A good mesh is possibly the most important component of a successful CFD simulation. But how do you know when your mesh is good enough? From your basic CFD course/training you remember terms like orthogonal angle, expansion factor and aspect ratio, and most meshing programs and CFD solvers displays these parameters as “mesh quality”. This is useful, but not sufficient to determine if your mesh is good.
Good mesh quality, bad mesh
The reason is as follows. A mesh is a spatial discretization of your domain. Depending on your solver, discretization of governing equations and so on, you will have errors that depend on (Δ𝑥)𝑛, with n= 1 or 2 as typical values. We see that the size of the elements is of absolute importance. The above-mentioned parameters do not include the size of the mesh elements, just the shape!
It is therefore clear that we need an additional measure of mesh quality. What we will use is a term called convergence. This is probably a known term for most, and the idea is to check whether your solution has converged to the exact numerical value (who knows how it compares with the real world though). The figure on the left below shows some error plotted with the number of elements in a mesh. This should be familiar. More advanced users may recognize the figure to the right as well, where the same values are plotted in a log-log plot. The right figure shows the convergence rate. It is a measure of how quickly your solution converges. It is still difficult to quantify the error, more than a visual examination.

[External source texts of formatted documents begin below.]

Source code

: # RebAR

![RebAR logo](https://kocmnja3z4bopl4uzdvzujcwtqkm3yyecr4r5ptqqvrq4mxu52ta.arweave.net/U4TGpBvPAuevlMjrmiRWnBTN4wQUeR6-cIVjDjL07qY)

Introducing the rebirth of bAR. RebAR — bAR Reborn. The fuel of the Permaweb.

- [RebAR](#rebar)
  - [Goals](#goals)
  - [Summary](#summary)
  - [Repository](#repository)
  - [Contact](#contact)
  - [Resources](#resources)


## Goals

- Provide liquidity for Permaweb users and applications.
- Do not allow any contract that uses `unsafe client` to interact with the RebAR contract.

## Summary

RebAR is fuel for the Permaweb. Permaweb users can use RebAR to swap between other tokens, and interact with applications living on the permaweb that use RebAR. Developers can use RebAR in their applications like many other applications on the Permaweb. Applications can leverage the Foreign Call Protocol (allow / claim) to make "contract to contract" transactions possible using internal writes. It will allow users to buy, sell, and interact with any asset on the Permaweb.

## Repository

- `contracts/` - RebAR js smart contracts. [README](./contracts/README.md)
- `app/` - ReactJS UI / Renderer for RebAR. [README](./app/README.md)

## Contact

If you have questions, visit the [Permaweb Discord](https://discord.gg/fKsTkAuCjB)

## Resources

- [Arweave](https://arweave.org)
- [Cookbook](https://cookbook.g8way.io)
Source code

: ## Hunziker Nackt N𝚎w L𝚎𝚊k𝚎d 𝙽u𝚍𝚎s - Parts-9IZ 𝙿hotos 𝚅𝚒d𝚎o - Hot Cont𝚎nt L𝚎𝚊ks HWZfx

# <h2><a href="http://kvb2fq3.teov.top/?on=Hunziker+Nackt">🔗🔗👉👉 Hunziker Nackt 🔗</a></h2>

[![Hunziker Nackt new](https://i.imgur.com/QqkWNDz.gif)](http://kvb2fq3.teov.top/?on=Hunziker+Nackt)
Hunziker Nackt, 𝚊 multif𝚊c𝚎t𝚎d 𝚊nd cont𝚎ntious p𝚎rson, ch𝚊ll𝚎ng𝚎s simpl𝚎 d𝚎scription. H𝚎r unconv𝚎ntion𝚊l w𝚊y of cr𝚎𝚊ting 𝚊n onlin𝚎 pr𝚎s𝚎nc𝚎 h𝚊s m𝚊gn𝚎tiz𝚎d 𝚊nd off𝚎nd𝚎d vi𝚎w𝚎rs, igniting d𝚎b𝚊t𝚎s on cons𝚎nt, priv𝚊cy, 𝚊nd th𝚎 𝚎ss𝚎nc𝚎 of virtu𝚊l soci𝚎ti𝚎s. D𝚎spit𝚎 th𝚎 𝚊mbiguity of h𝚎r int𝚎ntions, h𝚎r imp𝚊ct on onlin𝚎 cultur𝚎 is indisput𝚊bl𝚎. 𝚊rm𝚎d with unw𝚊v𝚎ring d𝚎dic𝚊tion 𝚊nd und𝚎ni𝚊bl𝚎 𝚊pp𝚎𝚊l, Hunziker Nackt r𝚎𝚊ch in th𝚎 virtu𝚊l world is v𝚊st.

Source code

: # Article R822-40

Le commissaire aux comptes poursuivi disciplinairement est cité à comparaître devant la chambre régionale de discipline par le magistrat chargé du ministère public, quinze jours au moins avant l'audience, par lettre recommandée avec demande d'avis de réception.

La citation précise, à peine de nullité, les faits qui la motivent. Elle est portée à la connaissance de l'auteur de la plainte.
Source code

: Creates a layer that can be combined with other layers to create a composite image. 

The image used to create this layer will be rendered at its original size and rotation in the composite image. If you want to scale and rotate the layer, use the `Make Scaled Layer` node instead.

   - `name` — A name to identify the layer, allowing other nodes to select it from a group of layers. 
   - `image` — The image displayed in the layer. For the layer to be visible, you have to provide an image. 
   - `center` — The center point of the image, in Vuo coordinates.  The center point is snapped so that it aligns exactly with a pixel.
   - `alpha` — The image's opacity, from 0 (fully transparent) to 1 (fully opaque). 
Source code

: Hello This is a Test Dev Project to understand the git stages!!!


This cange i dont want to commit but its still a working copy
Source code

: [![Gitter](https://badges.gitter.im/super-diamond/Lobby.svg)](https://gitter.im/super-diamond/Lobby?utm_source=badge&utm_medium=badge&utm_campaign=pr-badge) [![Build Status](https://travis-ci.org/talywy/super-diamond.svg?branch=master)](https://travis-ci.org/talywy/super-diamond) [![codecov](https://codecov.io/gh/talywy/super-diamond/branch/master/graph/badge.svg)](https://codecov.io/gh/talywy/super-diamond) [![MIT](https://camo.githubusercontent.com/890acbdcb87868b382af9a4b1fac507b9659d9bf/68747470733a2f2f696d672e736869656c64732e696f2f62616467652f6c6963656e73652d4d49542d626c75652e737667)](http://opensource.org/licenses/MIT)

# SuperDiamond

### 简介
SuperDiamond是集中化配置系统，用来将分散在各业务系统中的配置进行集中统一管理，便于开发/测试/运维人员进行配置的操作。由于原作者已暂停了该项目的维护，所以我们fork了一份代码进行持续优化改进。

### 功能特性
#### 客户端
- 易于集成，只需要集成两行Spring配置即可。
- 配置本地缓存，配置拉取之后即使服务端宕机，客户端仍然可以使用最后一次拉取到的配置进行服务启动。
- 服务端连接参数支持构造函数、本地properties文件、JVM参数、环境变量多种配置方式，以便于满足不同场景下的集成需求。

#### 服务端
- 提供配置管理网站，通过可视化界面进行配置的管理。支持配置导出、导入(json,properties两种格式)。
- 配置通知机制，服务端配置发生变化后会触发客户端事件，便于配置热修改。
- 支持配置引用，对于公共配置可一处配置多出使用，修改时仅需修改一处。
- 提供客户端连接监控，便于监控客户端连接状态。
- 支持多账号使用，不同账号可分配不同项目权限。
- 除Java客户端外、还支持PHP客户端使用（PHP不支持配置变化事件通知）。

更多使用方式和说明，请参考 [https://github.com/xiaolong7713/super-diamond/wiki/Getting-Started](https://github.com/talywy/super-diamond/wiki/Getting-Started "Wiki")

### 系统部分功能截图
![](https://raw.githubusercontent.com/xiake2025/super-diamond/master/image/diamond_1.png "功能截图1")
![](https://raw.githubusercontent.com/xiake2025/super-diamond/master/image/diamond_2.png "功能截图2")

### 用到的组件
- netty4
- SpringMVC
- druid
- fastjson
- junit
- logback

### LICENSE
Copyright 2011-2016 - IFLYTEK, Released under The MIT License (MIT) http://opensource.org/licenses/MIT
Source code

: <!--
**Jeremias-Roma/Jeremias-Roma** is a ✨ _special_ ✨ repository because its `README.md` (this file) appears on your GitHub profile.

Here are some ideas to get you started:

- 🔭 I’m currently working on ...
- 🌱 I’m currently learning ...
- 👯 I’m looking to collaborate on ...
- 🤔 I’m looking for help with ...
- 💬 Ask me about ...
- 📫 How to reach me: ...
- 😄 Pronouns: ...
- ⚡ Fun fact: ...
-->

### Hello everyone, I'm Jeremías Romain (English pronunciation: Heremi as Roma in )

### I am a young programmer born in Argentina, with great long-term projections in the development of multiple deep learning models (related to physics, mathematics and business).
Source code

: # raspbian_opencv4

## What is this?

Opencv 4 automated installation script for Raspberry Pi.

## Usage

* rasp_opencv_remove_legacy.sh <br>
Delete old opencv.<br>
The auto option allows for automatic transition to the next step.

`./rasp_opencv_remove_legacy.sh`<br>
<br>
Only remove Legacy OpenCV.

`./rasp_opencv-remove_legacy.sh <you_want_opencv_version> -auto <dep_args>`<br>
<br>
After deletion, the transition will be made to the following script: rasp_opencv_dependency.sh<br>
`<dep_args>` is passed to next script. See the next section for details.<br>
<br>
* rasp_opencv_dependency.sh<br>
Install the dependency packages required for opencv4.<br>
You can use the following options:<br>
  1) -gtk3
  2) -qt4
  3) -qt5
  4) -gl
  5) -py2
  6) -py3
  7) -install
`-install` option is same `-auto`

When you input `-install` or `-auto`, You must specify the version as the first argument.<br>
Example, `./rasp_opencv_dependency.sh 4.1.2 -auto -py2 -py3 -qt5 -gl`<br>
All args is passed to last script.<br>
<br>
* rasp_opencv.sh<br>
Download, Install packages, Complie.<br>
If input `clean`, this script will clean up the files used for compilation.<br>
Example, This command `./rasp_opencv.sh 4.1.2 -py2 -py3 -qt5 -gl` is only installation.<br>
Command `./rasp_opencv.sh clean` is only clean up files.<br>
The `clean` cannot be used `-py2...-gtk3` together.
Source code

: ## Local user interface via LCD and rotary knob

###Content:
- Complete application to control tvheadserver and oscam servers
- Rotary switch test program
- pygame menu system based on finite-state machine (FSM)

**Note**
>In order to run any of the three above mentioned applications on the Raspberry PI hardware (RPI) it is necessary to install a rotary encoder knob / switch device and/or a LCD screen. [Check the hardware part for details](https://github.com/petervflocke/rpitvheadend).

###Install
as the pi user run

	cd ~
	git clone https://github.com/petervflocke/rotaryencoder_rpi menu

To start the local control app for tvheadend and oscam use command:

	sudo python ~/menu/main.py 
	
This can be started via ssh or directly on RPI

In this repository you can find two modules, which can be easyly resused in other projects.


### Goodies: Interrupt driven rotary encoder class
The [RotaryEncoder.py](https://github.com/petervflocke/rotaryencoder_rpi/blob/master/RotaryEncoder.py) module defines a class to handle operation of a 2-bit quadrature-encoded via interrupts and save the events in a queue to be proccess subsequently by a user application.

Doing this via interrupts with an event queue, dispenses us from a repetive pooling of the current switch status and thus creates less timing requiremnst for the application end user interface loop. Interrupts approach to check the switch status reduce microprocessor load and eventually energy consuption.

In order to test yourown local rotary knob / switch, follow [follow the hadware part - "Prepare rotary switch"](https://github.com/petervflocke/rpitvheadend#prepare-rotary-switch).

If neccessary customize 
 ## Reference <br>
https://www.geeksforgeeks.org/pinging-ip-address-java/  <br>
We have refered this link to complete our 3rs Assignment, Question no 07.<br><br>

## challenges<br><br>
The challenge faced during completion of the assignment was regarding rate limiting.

Introducing the “Grid Convergence Index” (GCI). It is an industry-approved way of measuring the discretization error of your mesh. The details involve a bit of math, but the idea comes from the figures above; an extrapolation to the assumed converged value.
The method is remarkably simple:
• Choose a parameter defining your simulation (forces, velocities, frequencies etc.)
• Extract parameter at 3 different mesh densities
• Let the GCI do the rest
The result is a percentage value of how large your mesh error is. The detailed procedure can be found in .
Top tip: Use 5 minutes and create a GCI- calculator in excel. This way, checking for mesh convergence will be the easiest part of your future simulations.
 I. Celik, “Procedure for Estimation and Reporting of Uncertainty Due to Discretization in CFD Applications,” J. Fluids Eng., vol. 130, no. 7, pp. 078001-078001-4, Jul. 2008.